The federal district court case continued, and IBM asserted obviousness arguments that it did not assert in its IPR petitions before the USPTO. Parallel moved for summary judgment on these defenses based on the estoppel provisions of 35 U.S.C. §315(e), which states:
The petitioner in an inter partes review of a claim in a patent under this chapter that results in a final written decision … may not assert … in a civil action … that the claim is invalid on any ground that the petitioner raised or reasonably could have raised during that inter partes review.
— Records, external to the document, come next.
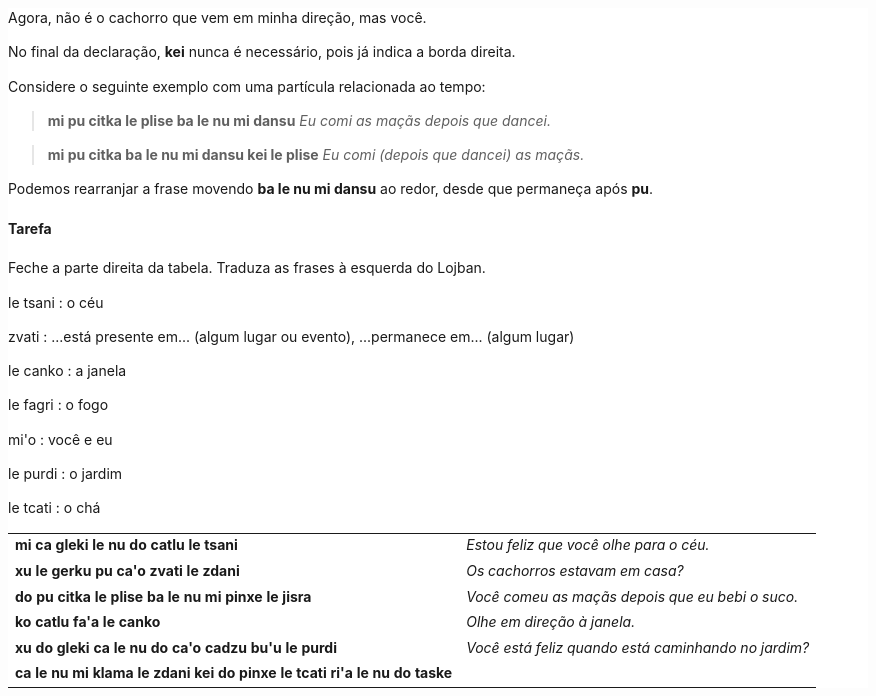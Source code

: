 Agora, não é o cachorro que vem em minha direção, mas você.

No final da declaração, **kei** nunca é necessário, pois já indica a borda direita.

Considere o seguinte exemplo com uma partícula relacionada ao tempo:

> **mi pu citka le plise ba le nu mi dansu**
> _Eu comi as maçãs depois que dancei._



> **mi pu citka ba le nu mi dansu kei le plise**
> _Eu comi (depois que dancei) as maçãs._

Podemos rearranjar a frase movendo **ba le nu mi dansu** ao redor, desde que permaneça após **pu**.

#### Tarefa

Feche a parte direita da tabela. Traduza as frases à esquerda do Lojban.

le tsani
: o céu

zvati
: ...está presente em... (algum lugar ou evento), ...permanece em... (algum lugar)

le canko
: a janela

le fagri
: o fogo

mi'o
: você e eu

le purdi
: o jardim

le tcati
: o chá

<table style="table-layout: fixed;">

<tbody><tr>
<td><b>mi ca gleki le nu do catlu le tsani</b>
</td>
<td><i>Estou feliz que você olhe para o céu.</i>
</td></tr>
<tr>
<td><b>xu le gerku pu ca'o zvati le zdani</b>
</td>
<td><i>Os cachorros estavam em casa?</i>
</td></tr>
<tr>
<td><b>do pu citka le plise ba le nu mi pinxe le jisra</b>
</td>
<td><i>Você comeu as maçãs depois que eu bebi o suco.</i>
</td></tr>
<tr>
<td><b>ko catlu fa'a le canko</b>
</td>
<td><i>Olhe em direção à janela.</i>
</td></tr>
<tr>
<td><b>xu do gleki ca le nu do ca'o cadzu bu'u le purdi</b>
</td>
<td><i>Você está feliz quando está caminhando no jardim?</i>
</td></tr>
<tr>
<td><b>ca le nu mi klama le zdani kei do pinxe le tcati ri'a le nu do taske</b>
</td>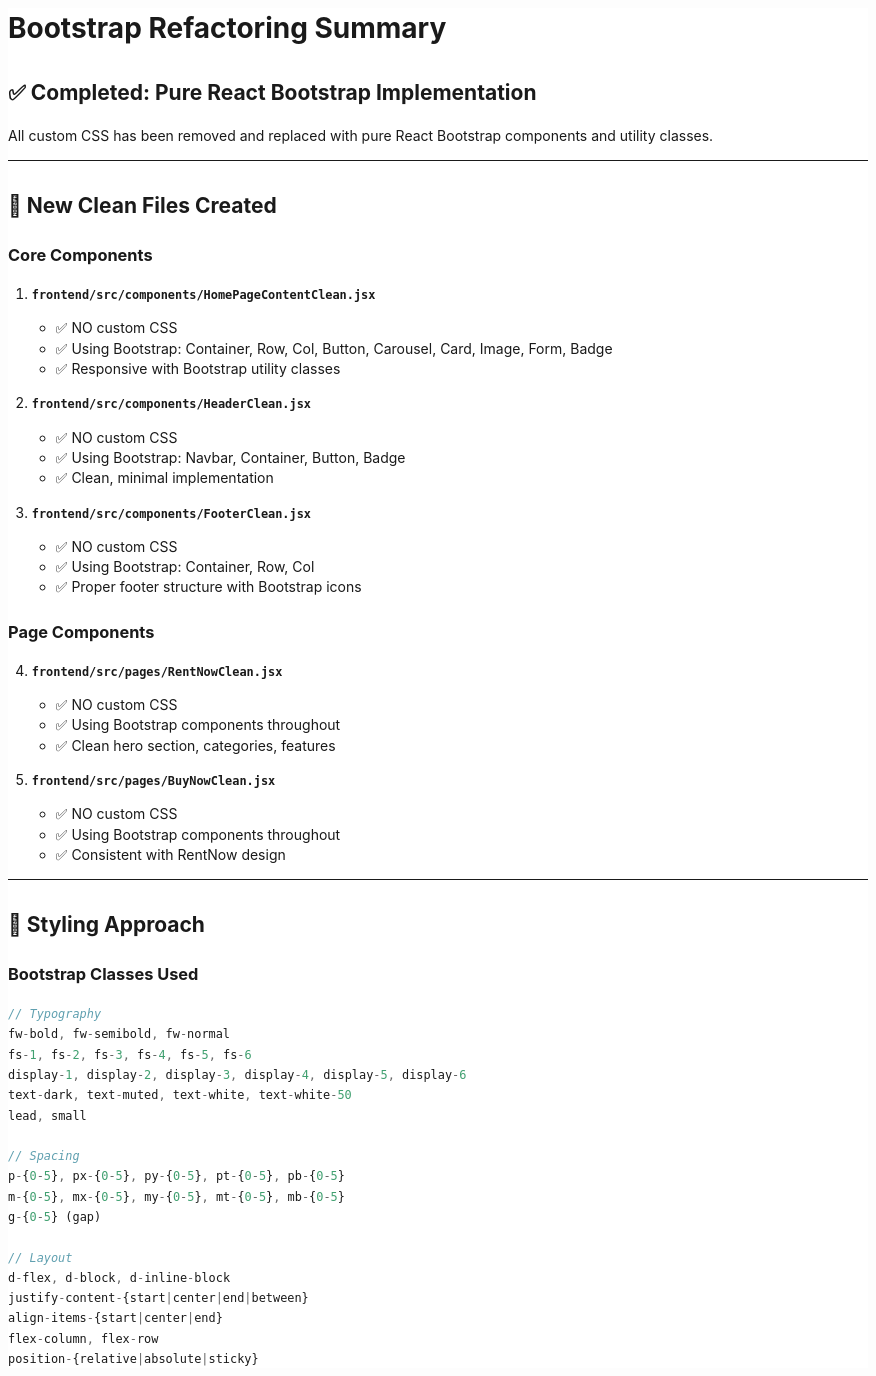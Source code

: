 # Bootstrap Refactoring Summary

## ✅ Completed: Pure React Bootstrap Implementation

All custom CSS has been removed and replaced with pure React Bootstrap components and utility classes.

---

## 📁 New Clean Files Created

### Core Components
1. **`frontend/src/components/HomePageContentClean.jsx`**
   - ✅ NO custom CSS
   - ✅ Using Bootstrap: Container, Row, Col, Button, Carousel, Card, Image, Form, Badge
   - ✅ Responsive with Bootstrap utility classes

2. **`frontend/src/components/HeaderClean.jsx`**
   - ✅ NO custom CSS
   - ✅ Using Bootstrap: Navbar, Container, Button, Badge
   - ✅ Clean, minimal implementation

3. **`frontend/src/components/FooterClean.jsx`**
   - ✅ NO custom CSS
   - ✅ Using Bootstrap: Container, Row, Col
   - ✅ Proper footer structure with Bootstrap icons

### Page Components
4. **`frontend/src/pages/RentNowClean.jsx`**
   - ✅ NO custom CSS
   - ✅ Using Bootstrap components throughout
   - ✅ Clean hero section, categories, features

5. **`frontend/src/pages/BuyNowClean.jsx`**
   - ✅ NO custom CSS
   - ✅ Using Bootstrap components throughout
   - ✅ Consistent with RentNow design

---

## 🎨 Styling Approach

### Bootstrap Classes Used
```jsx
// Typography
fw-bold, fw-semibold, fw-normal
fs-1, fs-2, fs-3, fs-4, fs-5, fs-6
display-1, display-2, display-3, display-4, display-5, display-6
text-dark, text-muted, text-white, text-white-50
lead, small

// Spacing
p-{0-5}, px-{0-5}, py-{0-5}, pt-{0-5}, pb-{0-5}
m-{0-5}, mx-{0-5}, my-{0-5}, mt-{0-5}, mb-{0-5}
g-{0-5} (gap)

// Layout
d-flex, d-block, d-inline-block
justify-content-{start|center|end|between}
align-items-{start|center|end}
flex-column, flex-row
position-{relative|absolute|sticky}
```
Id. Noting that IBM was aware of the references that form the basis for its additional obviousness arguments, the Court granted Parallel’s summary judgment motion. Id. at 26. The Court reasoned that “[b]ecause IBM reasonably could have raised its prior art combinations during the IPR proceedings, it should not be able to raise them here”.
IBM argued that it did not have the opportunity to assert the obviousness defenses at issue because its IPRs were instituted based on a joinder motion to IPRs filed by Microsoft that had already been instituted. IBM argued that, “[a]s a matter of practice, where a petitioner moves to join an instituted third-party trial, the [PTAB] will only grant joinder on grounds identical to those already raised.” The court disagreed, finding that “there is no ‘mirror image’ rule for joinder.”
The primary lesson for ANDA filers is that, although seeking to join an already-instituted IPR presents a cost-effective means to gain standing to invalidate a patent, it could jeopardize any ability to defend against later infringement charges based on anticipation or obviousness. Another lesson is that ANDA filers seeking to join already-instituted IPRs may want to consider introducing additional 35 U.S.C. §§ 102 or 103 arguments, even though it may lower the likelihood that the PTAB grants joinder.
As an aside, this Court’s decision is seemingly at odds with the scope of waiver applied by Judge Robinson in the same district. See Intellectual Ventures I LLC et al. v. Toshiba Corp. et al. (“IV”), Civ. No. 13-453-SLR (D. Del. Jan. 11, 2017). This issue will likely be addressed by the Federal Circuit soon.